Foi durante uma reportagem para Prazeres da Mesa, anos atrás, que a chef Heloisa Bacellar se apaixonou pelo rei dos mares. Hoje, ela virou expert no pescado, já visitou a Noruega e tem até livro publicado sobre o tema

Estudiosa e devoradora de livros, Heloisa Bacellar começou sua história com o bacalhau há pouco mais de uma década. Convidada a participar de uma reportagem, em que teria de criar receitas com o peixe, a chef  se debruçou sobre livros e foi além de referências de pratos. Aprendeu sobre a pesca do peixe. “Achei aquele mundo incrível”, diz. Logo depois da publicação da matéria, visitou a Noruega e pôde conhecer de perto a história do peixe que tanto lhe chamara atenção.

A chef Heloisa Bacellar. Foto: Ricardo D´angelo.
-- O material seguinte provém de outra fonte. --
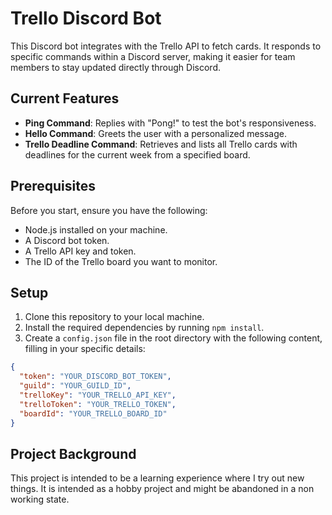 # Trello Discord Bot

This Discord bot integrates with the Trello API to fetch cards. It responds to specific commands within a Discord server, making it easier for team members to stay updated directly through Discord.

## Current Features

- **Ping Command**: Replies with "Pong!" to test the bot's responsiveness.
- **Hello Command**: Greets the user with a personalized message.
- **Trello Deadline Command**: Retrieves and lists all Trello cards with deadlines for the current week from a specified board.

## Prerequisites

Before you start, ensure you have the following:

- Node.js installed on your machine.
- A Discord bot token.
- A Trello API key and token.
- The ID of the Trello board you want to monitor.

## Setup

1. Clone this repository to your local machine.
2. Install the required dependencies by running `npm install`.
3. Create a `config.json` file in the root directory with the following content, filling in your specific details:

```json
{
  "token": "YOUR_DISCORD_BOT_TOKEN",
  "guild": "YOUR_GUILD_ID",
  "trelloKey": "YOUR_TRELLO_API_KEY",
  "trelloToken": "YOUR_TRELLO_TOKEN",
  "boardId": "YOUR_TRELLO_BOARD_ID"
}
```

## Project Background
This project is intended to be a learning experience where I try out new things. It is intended as a hobby project and might be abandoned in a non working state.
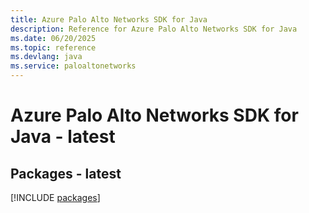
 ```yaml
---
title: Azure Palo Alto Networks SDK for Java
description: Reference for Azure Palo Alto Networks SDK for Java
ms.date: 06/20/2025
ms.topic: reference
ms.devlang: java
ms.service: paloaltonetworks
---
```

# Azure Palo Alto Networks SDK for Java - latest
## Packages - latest
[!INCLUDE [packages](palo-alto-networks-index.md)] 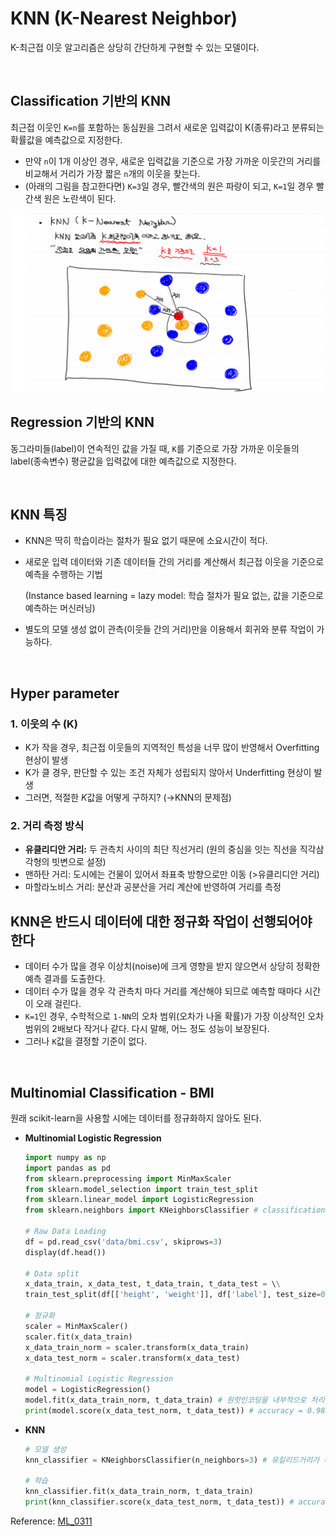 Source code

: # KNN (K-Nearest Neighbor)

K-최근접 이웃 알고리즘은 상당히 간단하게 구현할 수 있는 모델이다.

<br>

## Classification 기반의 KNN

  최근접 이웃인 `K=n`를 포함하는 동심원을 그려서 새로운 입력값이 K(종류)라고 분류되는 확률값을 예측값으로 지정한다.

  - 만약 `n`이 1개 이상인 경우, 새로운 입력값을 기준으로 가장 가까운 이웃간의 거리를 비교해서 거리가 가장 짧은 `n`개의 이웃을 찾는다.
  - (아래의 그림을 참고한다면) `K=3`일 경우, 빨간색의 원은 파랑이 되고, `K=1`일 경우 빨간색 원은 노란색이 된다.

![knn1](md-images/knn1.png)

## Regression 기반의 KNN

동그라미들(label)이 연속적인 값을 가질 때, `K`를 기준으로 가장 가까운 이웃들의 label(종속변수) 평균값을 입력값에 대한 예측값으로 지정한다.

<br>

## KNN 특징

- KNN은 딱히 학습이라는 절차가 필요 없기 때문에 소요시간이 적다.

- 새로운 입력 데이터와 기존 데이터들 간의 거리를 계산해서 최근접 이웃을 기준으로 예측을 수행하는 기법

  (Instance based learning = lazy model: 학습 절차가 필요 없는, 값을 기준으로 예측하는 머신러닝)

- 별도의 모델 생성 없이 관측(이웃들 간의 거리)만을 이용해서 회귀와 분류 작업이 가능하다.

<br>

## Hyper parameter

### 1. 이웃의 수 (K)
   - K가 작을 경우, 최근접 이웃들의 지역적인 특성을 너무 많이 반영해서 Overfitting 현상이 발생
   - K가 클 경우, 판단할 수 있는 조건 자체가 성립되지 않아서 Underfitting 현상이 발생
   - 그러면, 적절한 *K*값을 어떻게 구하지? (→KNN의 문제점)
### 2. 거리 측정 방식
   - **유클리디안 거리:** 두 관측치 사이의 최단 직선거리 (원의 중심을 잇는 직선을 직각삼각형의 빗변으로 설정)
   - 맨하탄 거리: 도시에는 건물이 있어서 좌표축 방향으로만 이동 (>유클리디안 거리)
   - 마할라노비스 거리: 분산과 공분산을 거리 계산에 반영하여 거리를 측정



## KNN은 반드시 데이터에 대한 정규화 작업이 선행되어야 한다

- 데이터 수가 많을 경우 이상치(noise)에 크게 영향을 받지 않으면서 상당히 정확한 예측 결과를 도출한다.
- 데이터 수가 많을 경우 각 관측치 마다 거리를 계산해야 되므로 예측할 때마다 시간이 오래 걸린다.
- `K=1`인 경우, 수학적으로 `1-NN`의 오차 범위(오차가 나올 확률)가 가장 이상적인 오차범위의 2배보다 작거나 같다. 다시 말해, 어느 정도 성능이 보장된다.
- 그러나 `K`값을 결정할 기준이 없다.

<br>

## Multinomial Classification - BMI

원래 scikit-learn을 사용할 시에는 데이터를 정규화하지 않아도 된다.

- **Multinomial Logistic Regression**

  ```python
  import numpy as np
  import pandas as pd
  from sklearn.preprocessing import MinMaxScaler
  from sklearn.model_selection import train_test_split
  from sklearn.linear_model import LogisticRegression
  from sklearn.neighbors import KNeighborsClassifier # classification (KNN)
  
  # Raw Data Loading
  df = pd.read_csv('data/bmi.csv', skiprows=3)
  display(df.head())
  
  # Data split
  x_data_train, x_data_test, t_data_train, t_data_test = \\
  train_test_split(df[['height', 'weight']], df['label'], test_size=0.3, random_state=0)
  
  # 정규화
  scaler = MinMaxScaler()
  scaler.fit(x_data_train)
  x_data_train_norm = scaler.transform(x_data_train)
  x_data_test_norm = scaler.transform(x_data_test)
  
  # Multinomial Logistic Regression
  model = LogisticRegression()
  model.fit(x_data_train_norm, t_data_train) # 원핫인코딩을 내부적으로 처리함
  print(model.score(x_data_test_norm, t_data_test)) # accuracy = 0.9845
  ```

- **KNN**

  ```python
  # 모델 생성
  knn_classifier = KNeighborsClassifier(n_neighbors=3) # 유킬리드거리가 디폴트
  
  # 학습
  knn_classifier.fit(x_data_train_norm, t_data_train)
  print(knn_classifier.score(x_data_test_norm, t_data_test)) # accuracy = 0.998
  ```

Reference: [ML_0311](https://github.com/sammitako/TIL/blob/master/Machine%20Learning/source-code/ML_0311.ipynb)

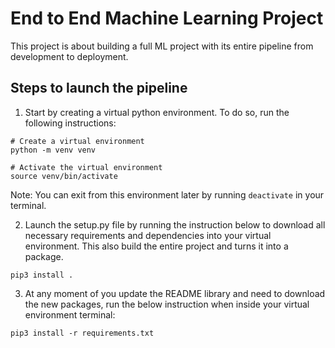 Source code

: # End to End Machine Learning Project

This project is about building a full ML project with its entire pipeline from development to deployment. 

## Steps to launch the pipeline

1. Start by creating a virtual python environment. To do so, run the following instructions:
```
# Create a virtual environment
python -m venv venv

# Activate the virtual environment
source venv/bin/activate
```

Note: You can exit from this environment later by running `deactivate` in your terminal.

2. Launch the setup.py file by running the instruction below to download all necessary requirements and dependencies into your virtual environment. This also build the entire project and turns it into a package.
```
pip3 install .
```

3. At any moment of you update the README library and need to download the new packages, run the 
    below instruction when inside your virtual environment terminal:
```
pip3 install -r requirements.txt
``` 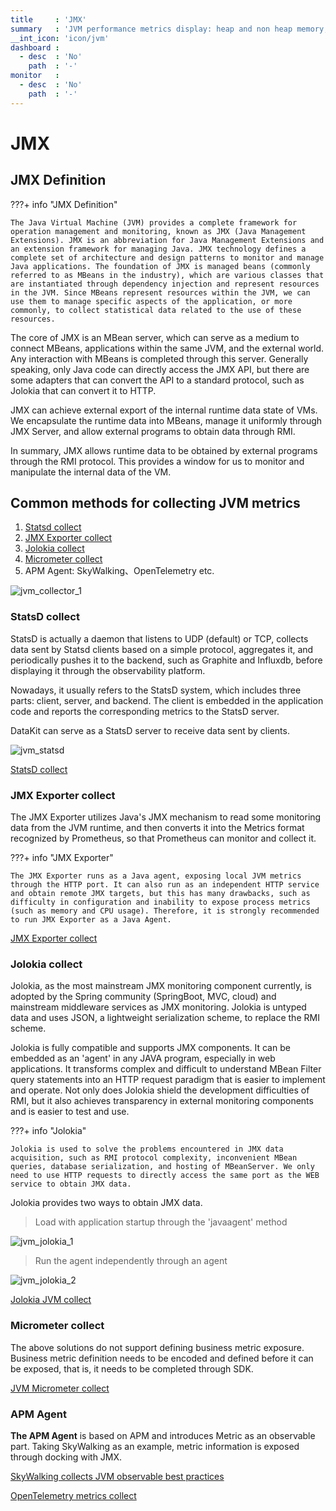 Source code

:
 ```yaml
---
title     : 'JMX'
summary   : 'JVM performance metrics display: heap and non heap memory, threads, class load count, etc.'
__int_icon: 'icon/jvm'
dashboard :
  - desc  : 'No'
    path  : '-'
monitor   :
  - desc  : 'No'
    path  : '-'
---
```


<!-- markdownlint-disable MD025 -->
# JMX
<!-- markdownlint-enable -->

## JMX Definition

<!-- markdownlint-disable MD046 -->
???+ info "JMX Definition"

    The Java Virtual Machine (JVM) provides a complete framework for operation management and monitoring, known as JMX (Java Management Extensions). JMX is an abbreviation for Java Management Extensions and an extension framework for managing Java. JMX technology defines a complete set of architecture and design patterns to monitor and manage Java applications. The foundation of JMX is managed beans (commonly referred to as MBeans in the industry), which are various classes that are instantiated through dependency injection and represent resources in the JVM. Since MBeans represent resources within the JVM, we can use them to manage specific aspects of the application, or more commonly, to collect statistical data related to the use of these resources.

<!-- markdownlint-enable -->

The core of JMX is an MBean server, which can serve as a medium to connect MBeans, applications within the same JVM, and the external world. Any interaction with MBeans is completed through this server. Generally speaking, only Java code can directly access the JMX API, but there are some adapters that can convert the API to a standard protocol, such as Jolokia that can convert it to HTTP.

JMX can achieve external export of the internal runtime data state of VMs. We encapsulate the runtime data into MBeans, manage it uniformly through JMX Server, and allow external programs to obtain data through RMI.

In summary, JMX allows runtime data to be obtained by external programs through the RMI protocol. This provides a window for us to monitor and manipulate the internal data of the VM.

## Common methods for collecting JVM metrics

1. [Statsd collect](jmx.md#statsd)
2. [JMX Exporter collect](jmx.md#jmx-exporter)
3. [Jolokia collect](jmx.md#jolokia)
4. [Micrometer collect](jmx.md#micrometer)
5. APM Agent: SkyWalking、OpenTelemetry etc.

![jvm_collector_1](./imgs/jvm_collector_1.png)

### StatsD collect

StatsD is actually a daemon that listens to UDP (default) or TCP, collects data sent by Statsd clients based on a simple protocol, aggregates it, and periodically pushes it to the backend, such as Graphite and Influxdb, before displaying it through the observability platform.

Nowadays, it usually refers to the StatsD system, which includes three parts: client, server, and backend. The client is embedded in the application code and reports the corresponding metrics to the StatsD server.

DataKit can serve as a StatsD server to receive data sent by clients.

![jvm_statsd](./imgs/jvm_statsd_1.png)


[StatsD collect](jvm_statsd.md)

### JMX Exporter collect

The JMX Exporter utilizes Java's JMX mechanism to read some monitoring data from the JVM runtime, and then converts it into the Metrics format recognized by Prometheus, so that Prometheus can monitor and collect it.

<!-- markdownlint-disable MD046 -->
???+ info "JMX Exporter"

    The JMX Exporter runs as a Java agent, exposing local JVM metrics through the HTTP port. It can also run as an independent HTTP service and obtain remote JMX targets, but this has many drawbacks, such as difficulty in configuration and inability to expose process metrics (such as memory and CPU usage). Therefore, it is strongly recommended to run JMX Exporter as a Java Agent.

<!-- markdownlint-enable -->

[JMX Exporter collect](jvm_jmx_exporter.md)

### Jolokia collect

Jolokia, as the most mainstream JMX monitoring component currently, is adopted by the Spring community (SpringBoot, MVC, cloud) and mainstream middleware services as JMX monitoring. Jolokia is untyped data and uses JSON, a lightweight serialization scheme, to replace the RMI scheme.

Jolokia is fully compatible and supports JMX components. It can be embedded as an 'agent' in any JAVA program, especially in web applications. It transforms complex and difficult to understand MBean Filter query statements into an HTTP request paradigm that is easier to implement and operate. Not only does Jolokia shield the development difficulties of RMI, but it also achieves transparency in external monitoring components and is easier to test and use.

<!-- markdownlint-disable MD046 -->
???+ info "Jolokia"

    Jolokia is used to solve the problems encountered in JMX data acquisition, such as RMI protocol complexity, inconvenient MBean queries, database serialization, and hosting of MBeanServer. We only need to use HTTP requests to directly access the same port as the WEB service to obtain JMX data.

<!-- markdownlint-enable -->

Jolokia provides two ways to obtain JMX data.

> Load with application startup through the 'javaagent' method

![jvm_jolokia_1](./imgs/jvm_jolokia_1.png)

> Run the agent independently through an agent

![jvm_jolokia_2](./imgs/jvm_jolokia_2.png)

[Jolokia JVM collect](jvm.md#jvm-jolokia)

### Micrometer collect

The above solutions do not support defining business metric exposure. Business metric definition needs to be encoded and defined before it can be exposed, that is, it needs to be completed through SDK.

[JVM Micrometer collect](jvm_micrometer.md)


### APM Agent

**The APM Agent** is based on APM and introduces Metric as an observable part. Taking SkyWalking as an example, metric information is exposed through docking with JMX.

[SkyWalking collects JVM observable best practices](../best-practices/monitoring/skywalking-jvm.md)


[OpenTelemetry metrics collect](opentelemetry.md#opentelemetry_1)
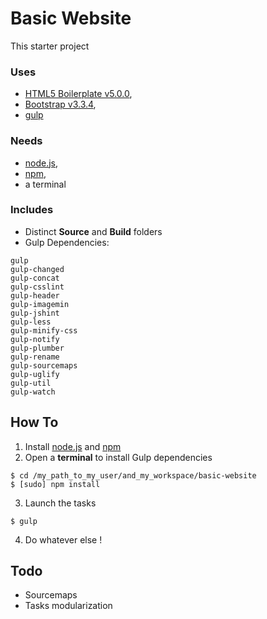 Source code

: Basic Website
=============

This starter project

### Uses

* [HTML5 Boilerplate v5.0.0](https://html5boilerplate.com/),
* [Bootstrap v3.3.4](http://getbootstrap.com/),
* [gulp](http://gulpjs.com/)

### Needs

* [node.js](http://nodejs.org/),
* [npm](https://www.npmjs.com/),
* a terminal

### Includes

* Distinct **Source** and **Build** folders
* Gulp Dependencies:

```shell
gulp
gulp-changed
gulp-concat
gulp-csslint
gulp-header
gulp-imagemin
gulp-jshint
gulp-less
gulp-minify-css
gulp-notify
gulp-plumber
gulp-rename
gulp-sourcemaps
gulp-uglify
gulp-util
gulp-watch
```

How To
------

1. Install [node.js](http://nodejs.org/) and [npm](https://www.npmjs.com/)
2. Open a **terminal** to install Gulp dependencies
```shell
$ cd /my_path_to_my_user/and_my_workspace/basic-website
$ [sudo] npm install
```
3. Launch the tasks
```shell
$ gulp
```
4. Do whatever else !

Todo
----

* Sourcemaps
* Tasks modularization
“O que mais me encantou foi ver o bacalhau de perto. Todo mundo brinca sobre a cabeça dele e chegar a Svolvaer, um vilarejo de casas vermelhinhas, ir pescar e ver como tudo funciona, do mar até as fábricas, a secagem… Foi algo impressionante”, afirma. A chef comanda o Lá da Venda, em São Paulo, além de manter o Na Cozinha da Helô, site com receitas e dicas. Agora, ela volta a Prazeres da Mesa para ensinar truques infalíveis para preparar o rei dos mares e impressionar nesta Páscoa.

De família católica, ela conta que a celebração pascal sempre foi uma ocasião importante em sua casa. “Havia um prato especial, sobremesas legais. Além disso, fazíamos a caça aos ovos de chocolate que durou até todas as crianças crescerem”, afirma Helô. Ela reforça que, embora seja presença quase que obrigatória em datas como Páscoa e Natal, o bacalhau pode (e deve) ser consumido também nas refeições do dia a dia.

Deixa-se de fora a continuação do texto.